Однажды до соавторства и меня, и Штейнберга довела просто бедность. БВЛ
кончилась в 1977 году, деньги, полученные с последних томов, очень быстро
были съедены. И вот явился из Молдавии Емельян Буков -- классик
советско-молдавской литературы, натуральное исчадье советской эпохи. Буков
писал огромные поэмы, и большинство переводчиков моего поколения не избежало
участи "побывать под Буковым". Но мне роль выпала нестандартная.
В середине пятидесятых годов Штейнберг, живя в Кишиневе у Букова, что
называется, "на харчах", перевел, а больше сочинил поэму-сказку "Андриеш",
как-то мелькнувшую и в моем детстве. Сказка вышла очаровательная, при
поэтической технике Штейнберга -- еще и блестящая мастерски. До Штейнберга
ее переводил Владимир Державин, но в пятидесятые Буков книгу увеличил чуть
ли не втрое -- новый перевод, сделанный Штейнбергом, принес автору деньги,
переводчику -- тоже деньги, а детям, как ни странно, радость. Глубоко
фольклорная сказка что-то такое производила в детской душе, чего передать
словами не берусь. Хорошая вышла поэма. И переиздавалась.

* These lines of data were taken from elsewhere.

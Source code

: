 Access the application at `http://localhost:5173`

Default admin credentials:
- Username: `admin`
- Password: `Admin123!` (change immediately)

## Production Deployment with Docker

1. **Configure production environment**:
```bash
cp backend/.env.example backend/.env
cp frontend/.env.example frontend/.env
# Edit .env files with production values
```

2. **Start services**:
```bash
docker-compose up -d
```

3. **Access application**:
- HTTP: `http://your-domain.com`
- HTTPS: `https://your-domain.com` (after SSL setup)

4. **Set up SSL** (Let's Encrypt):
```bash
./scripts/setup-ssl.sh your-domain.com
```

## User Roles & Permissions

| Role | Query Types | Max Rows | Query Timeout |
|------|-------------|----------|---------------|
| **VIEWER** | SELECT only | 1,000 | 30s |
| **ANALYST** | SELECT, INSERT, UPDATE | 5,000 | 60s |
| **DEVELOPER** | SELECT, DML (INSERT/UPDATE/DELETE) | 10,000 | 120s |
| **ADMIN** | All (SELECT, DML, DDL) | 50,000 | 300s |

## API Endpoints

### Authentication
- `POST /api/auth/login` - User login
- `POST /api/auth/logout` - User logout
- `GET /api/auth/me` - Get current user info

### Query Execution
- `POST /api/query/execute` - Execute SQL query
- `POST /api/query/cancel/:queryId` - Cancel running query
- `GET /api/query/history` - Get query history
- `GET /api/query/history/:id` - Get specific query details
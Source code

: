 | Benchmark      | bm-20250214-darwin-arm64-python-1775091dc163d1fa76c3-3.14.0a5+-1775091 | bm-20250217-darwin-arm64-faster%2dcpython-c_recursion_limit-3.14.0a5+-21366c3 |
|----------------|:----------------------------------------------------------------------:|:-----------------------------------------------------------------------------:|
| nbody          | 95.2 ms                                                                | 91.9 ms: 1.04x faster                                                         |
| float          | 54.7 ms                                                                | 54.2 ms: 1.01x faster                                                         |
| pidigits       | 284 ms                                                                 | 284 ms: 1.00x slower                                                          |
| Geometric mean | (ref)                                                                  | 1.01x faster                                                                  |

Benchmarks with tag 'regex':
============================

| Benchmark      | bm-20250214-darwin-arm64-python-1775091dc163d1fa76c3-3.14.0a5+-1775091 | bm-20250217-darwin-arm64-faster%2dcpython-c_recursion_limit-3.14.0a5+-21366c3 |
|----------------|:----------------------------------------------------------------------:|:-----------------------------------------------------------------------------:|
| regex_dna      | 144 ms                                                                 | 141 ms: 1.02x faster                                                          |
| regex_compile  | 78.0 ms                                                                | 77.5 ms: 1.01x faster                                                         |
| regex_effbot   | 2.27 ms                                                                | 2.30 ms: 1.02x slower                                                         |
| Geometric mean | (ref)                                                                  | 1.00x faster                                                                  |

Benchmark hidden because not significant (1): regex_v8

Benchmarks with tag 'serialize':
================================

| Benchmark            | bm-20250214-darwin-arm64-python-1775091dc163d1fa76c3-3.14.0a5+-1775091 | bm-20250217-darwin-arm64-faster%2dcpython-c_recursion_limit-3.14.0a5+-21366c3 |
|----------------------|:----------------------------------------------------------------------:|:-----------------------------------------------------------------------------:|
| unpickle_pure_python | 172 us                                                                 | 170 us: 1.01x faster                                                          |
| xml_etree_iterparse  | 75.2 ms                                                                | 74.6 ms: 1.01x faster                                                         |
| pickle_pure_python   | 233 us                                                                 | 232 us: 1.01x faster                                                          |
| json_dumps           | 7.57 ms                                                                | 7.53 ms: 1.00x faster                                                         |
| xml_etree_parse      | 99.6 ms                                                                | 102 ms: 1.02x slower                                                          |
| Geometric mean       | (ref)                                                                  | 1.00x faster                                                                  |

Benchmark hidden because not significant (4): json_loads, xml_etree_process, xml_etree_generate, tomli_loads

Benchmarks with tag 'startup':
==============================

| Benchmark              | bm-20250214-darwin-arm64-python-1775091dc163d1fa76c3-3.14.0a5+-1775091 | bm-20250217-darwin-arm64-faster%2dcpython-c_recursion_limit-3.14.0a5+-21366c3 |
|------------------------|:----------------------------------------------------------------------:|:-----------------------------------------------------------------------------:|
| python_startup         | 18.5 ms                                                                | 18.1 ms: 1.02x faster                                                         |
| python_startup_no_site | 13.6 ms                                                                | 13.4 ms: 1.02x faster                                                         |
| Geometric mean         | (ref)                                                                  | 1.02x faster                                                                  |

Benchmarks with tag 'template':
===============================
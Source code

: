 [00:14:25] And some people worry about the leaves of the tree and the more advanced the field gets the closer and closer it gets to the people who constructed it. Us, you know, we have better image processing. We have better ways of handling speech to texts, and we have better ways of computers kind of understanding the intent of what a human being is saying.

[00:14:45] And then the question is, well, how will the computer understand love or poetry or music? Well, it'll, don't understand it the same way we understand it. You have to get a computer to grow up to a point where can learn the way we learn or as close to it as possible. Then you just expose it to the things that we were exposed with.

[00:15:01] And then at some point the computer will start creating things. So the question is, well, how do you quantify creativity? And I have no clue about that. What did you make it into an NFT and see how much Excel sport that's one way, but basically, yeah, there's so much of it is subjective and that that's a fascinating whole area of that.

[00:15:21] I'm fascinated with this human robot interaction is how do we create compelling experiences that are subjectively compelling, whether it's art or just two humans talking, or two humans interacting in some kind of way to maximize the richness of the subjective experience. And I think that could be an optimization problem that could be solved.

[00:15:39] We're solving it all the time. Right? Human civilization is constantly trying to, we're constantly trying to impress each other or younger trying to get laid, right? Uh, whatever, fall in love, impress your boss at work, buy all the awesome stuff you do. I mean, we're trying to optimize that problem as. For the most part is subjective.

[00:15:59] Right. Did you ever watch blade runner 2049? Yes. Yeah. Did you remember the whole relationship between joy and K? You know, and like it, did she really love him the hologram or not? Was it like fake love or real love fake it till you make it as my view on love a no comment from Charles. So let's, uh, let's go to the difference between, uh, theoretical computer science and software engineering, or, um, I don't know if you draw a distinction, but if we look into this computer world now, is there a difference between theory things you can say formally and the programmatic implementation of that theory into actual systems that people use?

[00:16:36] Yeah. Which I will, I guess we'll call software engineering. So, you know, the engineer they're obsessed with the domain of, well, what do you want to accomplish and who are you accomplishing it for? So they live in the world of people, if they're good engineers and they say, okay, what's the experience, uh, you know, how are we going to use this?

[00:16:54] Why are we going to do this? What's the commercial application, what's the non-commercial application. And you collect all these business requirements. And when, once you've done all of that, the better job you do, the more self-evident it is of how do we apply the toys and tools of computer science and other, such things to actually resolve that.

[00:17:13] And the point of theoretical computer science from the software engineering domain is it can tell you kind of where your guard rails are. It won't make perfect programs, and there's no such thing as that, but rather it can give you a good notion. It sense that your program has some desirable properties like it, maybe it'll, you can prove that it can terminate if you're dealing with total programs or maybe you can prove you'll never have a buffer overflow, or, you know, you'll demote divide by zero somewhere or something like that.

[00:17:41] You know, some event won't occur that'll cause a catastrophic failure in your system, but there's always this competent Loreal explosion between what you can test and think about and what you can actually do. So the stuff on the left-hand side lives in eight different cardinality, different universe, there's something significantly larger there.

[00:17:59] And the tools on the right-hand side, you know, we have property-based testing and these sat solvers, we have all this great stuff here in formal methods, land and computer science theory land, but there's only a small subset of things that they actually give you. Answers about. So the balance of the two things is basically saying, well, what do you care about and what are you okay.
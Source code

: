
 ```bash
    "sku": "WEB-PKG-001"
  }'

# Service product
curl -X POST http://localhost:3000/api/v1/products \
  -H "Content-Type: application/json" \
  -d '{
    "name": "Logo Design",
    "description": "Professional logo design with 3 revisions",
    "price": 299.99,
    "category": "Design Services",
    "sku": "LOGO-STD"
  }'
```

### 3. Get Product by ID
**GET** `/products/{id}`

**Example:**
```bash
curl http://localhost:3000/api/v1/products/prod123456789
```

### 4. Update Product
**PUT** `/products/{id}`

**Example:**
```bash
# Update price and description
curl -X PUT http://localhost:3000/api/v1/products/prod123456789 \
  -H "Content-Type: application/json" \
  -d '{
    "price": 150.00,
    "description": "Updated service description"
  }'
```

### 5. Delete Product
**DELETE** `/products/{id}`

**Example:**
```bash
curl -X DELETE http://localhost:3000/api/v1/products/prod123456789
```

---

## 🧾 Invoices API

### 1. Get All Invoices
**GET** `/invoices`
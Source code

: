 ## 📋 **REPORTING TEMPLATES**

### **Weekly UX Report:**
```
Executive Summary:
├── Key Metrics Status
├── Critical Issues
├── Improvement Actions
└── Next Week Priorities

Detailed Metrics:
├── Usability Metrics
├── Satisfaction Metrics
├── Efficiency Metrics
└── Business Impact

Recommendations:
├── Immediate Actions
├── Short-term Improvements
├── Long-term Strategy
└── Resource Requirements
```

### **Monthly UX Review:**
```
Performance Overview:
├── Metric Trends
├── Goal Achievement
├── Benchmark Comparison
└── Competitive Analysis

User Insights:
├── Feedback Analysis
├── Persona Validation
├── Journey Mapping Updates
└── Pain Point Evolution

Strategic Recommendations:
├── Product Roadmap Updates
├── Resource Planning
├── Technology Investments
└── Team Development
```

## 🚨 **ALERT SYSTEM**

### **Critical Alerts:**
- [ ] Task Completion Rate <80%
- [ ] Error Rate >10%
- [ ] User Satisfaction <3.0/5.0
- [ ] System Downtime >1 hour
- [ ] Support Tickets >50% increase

Но к 1978 году переиздания стали приносить все меньше дохода, и Буков
решил сервировать прежнее блюдо еще раз: он опять удвоил объем поэмы. Из
шести тысяч строк -- стало двенадцать. Буков желал, чтобы Штейнберг перевел
дополнительные шесть тысяч строк: не продолжение, нет, а вмонтировал в свой
старый перевод новые куски.
Акимыч только что получил свой очень серьезный гонорар за "Потерянный
рай", заключил договор на его переиздание, потихоньку переводил с
подстрочников великого китаиста Валерия Сухорукова -- Ван Вея (да простит
меня Валерий Тимофеевич -- пишу, что думаю, ибо сам переводил с его
подстрочников Су Ши годом позже) -- и валять очередные тысячи и тысячи строк
четырехстопным хореем... Да еще на восьмом десятке...
Акимыча осенило: он опять-таки вспомнил, что я умею имитировать его
стиль (ну, и то, конечно, что "Потерянного рая" я в БВЛ не перевел, при
приеме в Союз Писателей меня филигранно трижды провалили, поэтому как
германист я печататься почти не мог, остался при "советских немцах" --
единственное место, куда когтистая лапа человека, возненавидевшего меня за
факт моего существования не дотягивалась) -- и посоветовал Букову:
-- Старик! Молись. У тебя есть единственный выход. Пусть Витковский
доделает работу за меня...
-- Давай тэлэфон...
Договор мне из Молдавии прислали почти сразу. Предстояло сохранить
весь, до последней строки, перевод Штейнберга, обрастав его кусками нового
перевода. Задача не из вдохновляющих, привык я переводить совсем другую
литературу -- но подводить Акимыча не имел права. Уже начав знаменитую
"просрочку договора", я поехал к Штейнбергу в район площади Курчатова -- а
не отказаться ли мне от работы?
-- Вы меня очень крупно подведете. И себя.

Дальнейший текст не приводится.